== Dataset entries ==
***

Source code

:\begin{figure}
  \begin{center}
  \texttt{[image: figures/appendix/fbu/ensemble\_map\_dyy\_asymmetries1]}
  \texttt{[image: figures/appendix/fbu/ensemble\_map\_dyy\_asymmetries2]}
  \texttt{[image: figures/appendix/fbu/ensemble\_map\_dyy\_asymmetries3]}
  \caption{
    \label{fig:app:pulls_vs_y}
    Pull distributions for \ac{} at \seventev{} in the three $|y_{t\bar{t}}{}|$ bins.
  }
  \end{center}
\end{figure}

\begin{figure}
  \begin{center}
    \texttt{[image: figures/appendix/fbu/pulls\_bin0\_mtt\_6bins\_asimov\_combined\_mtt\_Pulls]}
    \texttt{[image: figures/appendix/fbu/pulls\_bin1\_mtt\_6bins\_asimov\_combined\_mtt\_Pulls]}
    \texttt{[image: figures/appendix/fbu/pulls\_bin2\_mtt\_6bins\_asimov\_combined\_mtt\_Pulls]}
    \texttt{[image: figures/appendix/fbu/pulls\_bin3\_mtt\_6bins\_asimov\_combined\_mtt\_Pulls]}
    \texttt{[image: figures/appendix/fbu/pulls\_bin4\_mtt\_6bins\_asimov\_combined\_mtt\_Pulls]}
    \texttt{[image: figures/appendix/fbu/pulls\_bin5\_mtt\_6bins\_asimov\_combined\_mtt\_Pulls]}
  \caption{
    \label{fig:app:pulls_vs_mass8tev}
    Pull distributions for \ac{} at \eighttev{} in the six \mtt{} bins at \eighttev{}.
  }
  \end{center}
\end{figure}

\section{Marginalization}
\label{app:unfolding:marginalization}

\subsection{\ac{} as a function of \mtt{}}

***

== About this task ==
Could you write out every entry above exactly as it appears?

== Answer to this task ==
Source code

:\begin{figure}
  \begin{center}
  \texttt{[image: figures/appendix/fbu/ensemble\_map\_dyy\_asymmetries1]}
  \texttt{[image: figures/appendix/fbu/ensemble\_map\_dyy\_asymmetries2]}
  \texttt{[image: figures/appendix/fbu/ensemble\_map\_dyy\_asymmetries3]}
  \caption{
    \label{fig:app:pulls_vs_y}
    Pull distributions for \ac{} at \seventev{} in the three $|y_{t\bar{t}}{}|$ bins.
  }
  \end{center}
\end{figure}

\begin{figure}
  \begin{center}
    \texttt{[image: figures/appendix/fbu/pulls\_bin0\_mtt\_6bins\_asimov\_combined\_mtt\_Pulls]}
    \texttt{[image: figures/appendix/fbu/pulls\_bin1\_mtt\_6bins\_asimov\_combined\_mtt\_Pulls]}
    \texttt{[image: figures/appendix/fbu/pulls\_bin2\_mtt\_6bins\_asimov\_combined\_mtt\_Pulls]}
    \texttt{[image: figures/appendix/fbu/pulls\_bin3\_mtt\_6bins\_asimov\_combined\_mtt\_Pulls]}
    \texttt{[image: figures/appendix/fbu/pulls\_bin4\_mtt\_6bins\_asimov\_combined\_mtt\_Pulls]}
    \texttt{[image: figures/appendix/fbu/pulls\_bin5\_mtt\_6bins\_asimov\_combined\_mtt\_Pulls]}
  \caption{
    \label{fig:app:pulls_vs_mass8tev}
    Pull distributions for \ac{} at \eighttev{} in the six \mtt{} bins at \eighttev{}.
  }
  \end{center}
\end{figure}

\section{Marginalization}
\label{app:unfolding:marginalization}

\subsection{\ac{} as a function of \mtt{}}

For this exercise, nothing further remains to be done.